● **GOAL OF THE EXERCISE**
Within the listing below, the lines to output run from the one containing "To use with the" through the one containing "provides support only"; copy them exactly and nothing else.

● **DATASET EXTRACT**
----------

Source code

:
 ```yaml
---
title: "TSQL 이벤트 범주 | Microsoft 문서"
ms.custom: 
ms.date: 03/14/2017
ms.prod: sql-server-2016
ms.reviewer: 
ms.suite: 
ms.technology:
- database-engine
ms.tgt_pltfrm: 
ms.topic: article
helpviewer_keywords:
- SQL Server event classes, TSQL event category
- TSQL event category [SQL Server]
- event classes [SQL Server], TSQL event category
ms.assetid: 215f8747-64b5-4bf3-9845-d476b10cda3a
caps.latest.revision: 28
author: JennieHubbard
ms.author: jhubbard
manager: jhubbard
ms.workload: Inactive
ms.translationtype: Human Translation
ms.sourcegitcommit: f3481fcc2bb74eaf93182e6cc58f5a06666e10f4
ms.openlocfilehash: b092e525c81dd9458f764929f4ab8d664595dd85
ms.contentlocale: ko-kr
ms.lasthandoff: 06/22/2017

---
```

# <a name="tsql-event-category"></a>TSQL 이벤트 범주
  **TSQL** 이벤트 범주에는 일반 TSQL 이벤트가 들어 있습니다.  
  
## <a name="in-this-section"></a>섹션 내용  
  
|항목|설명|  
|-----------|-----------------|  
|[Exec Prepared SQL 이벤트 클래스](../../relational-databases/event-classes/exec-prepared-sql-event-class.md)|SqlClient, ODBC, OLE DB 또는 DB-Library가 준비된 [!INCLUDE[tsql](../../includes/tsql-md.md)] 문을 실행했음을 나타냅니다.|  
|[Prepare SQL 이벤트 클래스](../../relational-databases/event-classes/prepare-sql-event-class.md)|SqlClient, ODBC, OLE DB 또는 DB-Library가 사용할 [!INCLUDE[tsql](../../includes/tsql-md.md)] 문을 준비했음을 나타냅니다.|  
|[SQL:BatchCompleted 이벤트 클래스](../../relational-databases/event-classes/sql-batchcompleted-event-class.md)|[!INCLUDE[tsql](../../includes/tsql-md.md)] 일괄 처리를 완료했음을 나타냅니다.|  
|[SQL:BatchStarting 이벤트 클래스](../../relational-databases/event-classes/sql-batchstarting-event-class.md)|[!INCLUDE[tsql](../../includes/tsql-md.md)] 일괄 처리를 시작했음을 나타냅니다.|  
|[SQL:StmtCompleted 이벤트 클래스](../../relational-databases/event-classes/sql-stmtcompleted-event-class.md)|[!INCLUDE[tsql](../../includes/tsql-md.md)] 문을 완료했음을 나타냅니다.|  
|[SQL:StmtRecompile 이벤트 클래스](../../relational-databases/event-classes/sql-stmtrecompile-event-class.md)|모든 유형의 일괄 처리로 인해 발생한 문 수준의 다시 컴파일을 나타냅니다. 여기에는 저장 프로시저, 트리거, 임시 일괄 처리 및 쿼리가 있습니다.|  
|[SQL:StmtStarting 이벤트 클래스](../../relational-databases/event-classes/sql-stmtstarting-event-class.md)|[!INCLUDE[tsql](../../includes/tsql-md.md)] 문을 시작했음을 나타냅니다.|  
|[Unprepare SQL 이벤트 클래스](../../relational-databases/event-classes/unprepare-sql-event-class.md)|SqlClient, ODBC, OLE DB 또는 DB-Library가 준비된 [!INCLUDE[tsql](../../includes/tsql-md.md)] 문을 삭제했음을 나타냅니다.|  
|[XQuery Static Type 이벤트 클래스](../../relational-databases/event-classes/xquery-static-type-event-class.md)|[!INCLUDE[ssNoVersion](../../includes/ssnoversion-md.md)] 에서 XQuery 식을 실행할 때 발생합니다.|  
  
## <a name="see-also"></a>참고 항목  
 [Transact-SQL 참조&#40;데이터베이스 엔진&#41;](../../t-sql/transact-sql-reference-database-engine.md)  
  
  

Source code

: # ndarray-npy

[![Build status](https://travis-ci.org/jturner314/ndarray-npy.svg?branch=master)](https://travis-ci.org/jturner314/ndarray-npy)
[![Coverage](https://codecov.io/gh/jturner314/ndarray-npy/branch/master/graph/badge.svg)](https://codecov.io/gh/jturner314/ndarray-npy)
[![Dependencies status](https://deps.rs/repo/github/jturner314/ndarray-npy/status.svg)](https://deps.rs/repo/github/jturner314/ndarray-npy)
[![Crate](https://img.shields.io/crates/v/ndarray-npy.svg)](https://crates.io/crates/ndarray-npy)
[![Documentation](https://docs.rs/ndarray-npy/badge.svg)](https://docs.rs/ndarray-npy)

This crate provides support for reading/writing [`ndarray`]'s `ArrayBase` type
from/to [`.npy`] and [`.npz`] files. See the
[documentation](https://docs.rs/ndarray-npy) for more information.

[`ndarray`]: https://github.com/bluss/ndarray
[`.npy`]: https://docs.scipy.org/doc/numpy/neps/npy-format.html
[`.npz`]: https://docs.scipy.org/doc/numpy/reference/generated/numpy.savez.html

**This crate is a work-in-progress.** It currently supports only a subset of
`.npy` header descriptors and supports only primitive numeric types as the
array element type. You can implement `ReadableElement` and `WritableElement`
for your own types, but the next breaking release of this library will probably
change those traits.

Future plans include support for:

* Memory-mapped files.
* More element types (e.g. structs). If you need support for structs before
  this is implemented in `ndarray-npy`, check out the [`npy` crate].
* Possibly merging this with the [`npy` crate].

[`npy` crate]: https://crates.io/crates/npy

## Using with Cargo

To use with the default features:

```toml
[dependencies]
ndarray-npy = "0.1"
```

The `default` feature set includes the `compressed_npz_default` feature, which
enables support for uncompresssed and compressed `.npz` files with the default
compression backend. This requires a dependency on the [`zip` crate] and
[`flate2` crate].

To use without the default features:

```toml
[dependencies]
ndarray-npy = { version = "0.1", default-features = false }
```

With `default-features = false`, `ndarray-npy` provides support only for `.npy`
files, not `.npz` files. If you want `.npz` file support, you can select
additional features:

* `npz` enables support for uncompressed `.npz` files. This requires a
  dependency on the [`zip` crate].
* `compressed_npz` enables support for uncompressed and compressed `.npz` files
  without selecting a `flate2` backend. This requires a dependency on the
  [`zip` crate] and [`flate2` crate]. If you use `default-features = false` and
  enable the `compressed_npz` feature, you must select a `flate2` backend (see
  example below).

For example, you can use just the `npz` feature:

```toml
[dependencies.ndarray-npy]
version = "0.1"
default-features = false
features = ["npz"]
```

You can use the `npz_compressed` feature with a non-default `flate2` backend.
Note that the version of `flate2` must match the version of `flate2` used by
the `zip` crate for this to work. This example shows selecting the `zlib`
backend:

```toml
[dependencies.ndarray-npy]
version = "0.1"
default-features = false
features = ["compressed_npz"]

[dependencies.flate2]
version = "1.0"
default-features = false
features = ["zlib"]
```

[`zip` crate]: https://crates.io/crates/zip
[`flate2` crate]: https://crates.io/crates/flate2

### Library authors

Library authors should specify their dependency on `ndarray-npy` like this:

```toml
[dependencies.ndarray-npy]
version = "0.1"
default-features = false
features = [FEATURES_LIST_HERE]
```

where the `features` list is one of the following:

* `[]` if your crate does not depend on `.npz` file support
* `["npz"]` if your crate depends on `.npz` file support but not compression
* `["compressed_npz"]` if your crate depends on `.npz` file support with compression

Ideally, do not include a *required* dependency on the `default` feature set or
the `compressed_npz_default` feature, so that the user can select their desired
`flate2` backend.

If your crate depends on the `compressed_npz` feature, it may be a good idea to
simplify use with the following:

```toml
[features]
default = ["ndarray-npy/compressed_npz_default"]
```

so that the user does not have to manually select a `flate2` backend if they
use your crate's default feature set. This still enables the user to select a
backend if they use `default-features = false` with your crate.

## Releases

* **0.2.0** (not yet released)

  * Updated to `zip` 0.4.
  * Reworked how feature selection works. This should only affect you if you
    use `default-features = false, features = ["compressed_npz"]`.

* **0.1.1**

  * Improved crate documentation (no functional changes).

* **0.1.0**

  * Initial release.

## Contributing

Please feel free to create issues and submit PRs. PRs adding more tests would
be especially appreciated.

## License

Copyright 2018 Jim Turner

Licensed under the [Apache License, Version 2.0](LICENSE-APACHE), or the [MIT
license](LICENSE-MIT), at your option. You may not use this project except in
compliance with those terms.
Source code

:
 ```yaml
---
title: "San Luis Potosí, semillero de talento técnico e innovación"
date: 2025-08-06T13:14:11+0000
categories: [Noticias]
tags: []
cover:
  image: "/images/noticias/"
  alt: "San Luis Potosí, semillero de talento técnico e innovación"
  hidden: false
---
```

----------

● **RESPONSE**
To use with the default features:

```toml
[dependencies]
ndarray-npy = "0.1"
```

The `default` feature set includes the `compressed_npz_default` feature, which
enables support for uncompresssed and compressed `.npz` files with the default
compression backend. This requires a dependency on the [`zip` crate] and
[`flate2` crate].

To use without the default features:

```toml
[dependencies]
ndarray-npy = { version = "0.1", default-features = false }
```

With `default-features = false`, `ndarray-npy` provides support only for `.npy`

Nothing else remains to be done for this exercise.